----- Data to use
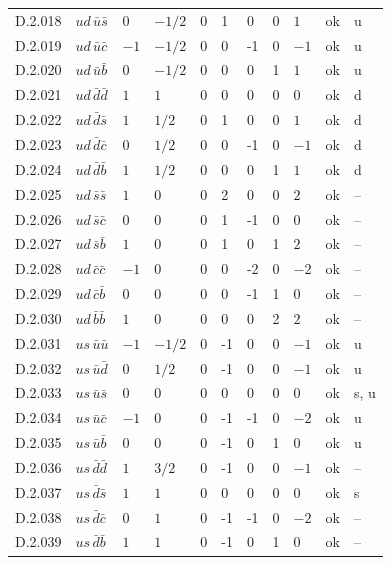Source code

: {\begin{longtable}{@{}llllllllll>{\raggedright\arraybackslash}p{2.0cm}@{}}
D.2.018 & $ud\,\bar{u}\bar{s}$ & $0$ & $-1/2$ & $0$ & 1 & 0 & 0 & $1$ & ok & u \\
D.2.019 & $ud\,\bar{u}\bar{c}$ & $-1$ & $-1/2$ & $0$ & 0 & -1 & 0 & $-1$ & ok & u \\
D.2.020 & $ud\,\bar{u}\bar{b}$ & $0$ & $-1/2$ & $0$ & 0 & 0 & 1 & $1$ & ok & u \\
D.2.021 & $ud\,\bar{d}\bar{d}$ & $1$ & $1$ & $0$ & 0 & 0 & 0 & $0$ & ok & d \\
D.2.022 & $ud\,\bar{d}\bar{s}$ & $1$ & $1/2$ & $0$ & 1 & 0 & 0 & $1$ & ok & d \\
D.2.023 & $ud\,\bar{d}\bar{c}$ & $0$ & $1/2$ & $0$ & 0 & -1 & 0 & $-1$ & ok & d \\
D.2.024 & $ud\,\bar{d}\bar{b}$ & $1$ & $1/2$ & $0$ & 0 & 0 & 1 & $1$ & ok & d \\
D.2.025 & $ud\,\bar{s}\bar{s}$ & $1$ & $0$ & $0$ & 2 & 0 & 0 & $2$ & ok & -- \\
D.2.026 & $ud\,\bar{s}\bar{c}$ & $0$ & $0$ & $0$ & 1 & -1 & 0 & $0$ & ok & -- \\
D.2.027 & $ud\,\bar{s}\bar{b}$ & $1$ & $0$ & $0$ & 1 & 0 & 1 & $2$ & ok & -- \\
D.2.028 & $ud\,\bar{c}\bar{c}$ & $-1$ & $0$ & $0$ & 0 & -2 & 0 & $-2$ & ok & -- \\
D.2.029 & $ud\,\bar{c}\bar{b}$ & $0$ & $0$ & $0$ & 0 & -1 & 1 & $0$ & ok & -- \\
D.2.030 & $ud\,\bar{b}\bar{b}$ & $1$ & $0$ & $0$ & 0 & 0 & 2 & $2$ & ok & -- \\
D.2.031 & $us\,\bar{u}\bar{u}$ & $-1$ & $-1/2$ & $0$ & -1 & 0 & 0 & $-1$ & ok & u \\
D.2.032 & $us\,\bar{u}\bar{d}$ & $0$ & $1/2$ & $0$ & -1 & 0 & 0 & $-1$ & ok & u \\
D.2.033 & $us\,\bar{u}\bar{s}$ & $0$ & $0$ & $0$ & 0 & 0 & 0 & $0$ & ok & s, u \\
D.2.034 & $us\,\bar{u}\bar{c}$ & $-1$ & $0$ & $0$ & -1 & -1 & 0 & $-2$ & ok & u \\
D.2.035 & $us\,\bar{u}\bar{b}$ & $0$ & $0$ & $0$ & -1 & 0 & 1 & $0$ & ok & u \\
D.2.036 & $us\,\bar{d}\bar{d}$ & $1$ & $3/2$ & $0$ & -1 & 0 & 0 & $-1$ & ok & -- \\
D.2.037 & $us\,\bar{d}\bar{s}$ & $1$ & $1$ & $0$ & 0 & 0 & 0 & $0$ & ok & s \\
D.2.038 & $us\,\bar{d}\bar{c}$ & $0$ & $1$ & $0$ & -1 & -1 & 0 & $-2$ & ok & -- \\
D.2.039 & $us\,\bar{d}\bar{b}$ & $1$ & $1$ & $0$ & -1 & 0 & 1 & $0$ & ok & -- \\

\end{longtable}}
----------
----- Data to use
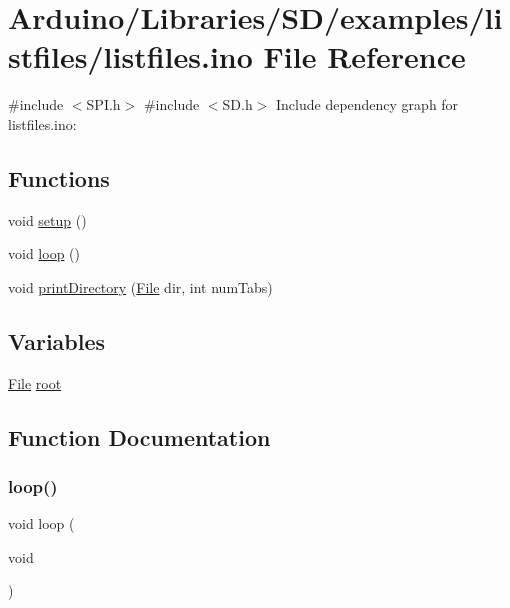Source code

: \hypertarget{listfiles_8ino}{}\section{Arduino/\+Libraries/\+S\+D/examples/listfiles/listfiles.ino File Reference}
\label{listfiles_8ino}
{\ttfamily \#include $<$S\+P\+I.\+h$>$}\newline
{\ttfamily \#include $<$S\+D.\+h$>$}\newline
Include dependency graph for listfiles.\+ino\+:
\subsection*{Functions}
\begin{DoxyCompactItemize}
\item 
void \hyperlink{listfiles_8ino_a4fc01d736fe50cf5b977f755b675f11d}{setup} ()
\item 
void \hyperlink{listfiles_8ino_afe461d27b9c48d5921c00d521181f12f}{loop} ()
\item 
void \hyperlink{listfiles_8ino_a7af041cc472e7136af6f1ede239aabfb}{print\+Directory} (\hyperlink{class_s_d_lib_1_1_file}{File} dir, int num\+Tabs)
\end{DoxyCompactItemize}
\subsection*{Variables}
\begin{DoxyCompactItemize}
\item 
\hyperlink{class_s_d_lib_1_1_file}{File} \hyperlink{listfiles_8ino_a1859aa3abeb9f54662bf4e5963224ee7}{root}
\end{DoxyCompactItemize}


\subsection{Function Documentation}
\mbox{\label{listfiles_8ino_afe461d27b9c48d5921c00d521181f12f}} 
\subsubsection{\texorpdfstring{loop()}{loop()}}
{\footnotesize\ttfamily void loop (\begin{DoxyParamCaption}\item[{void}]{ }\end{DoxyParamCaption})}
----------
**Your objective:**
Gather up the lines containing the word "ttfamily" from these records and copy them.

**Expected output:**
{\ttfamily \#include $<$S\+P\+I.\+h$>$}\newline
{\ttfamily \#include $<$S\+D.\+h$>$}\newline
{\footnotesize\ttfamily void loop (\begin{DoxyParamCaption}\item[{void}]{ }\end{DoxyParamCaption})}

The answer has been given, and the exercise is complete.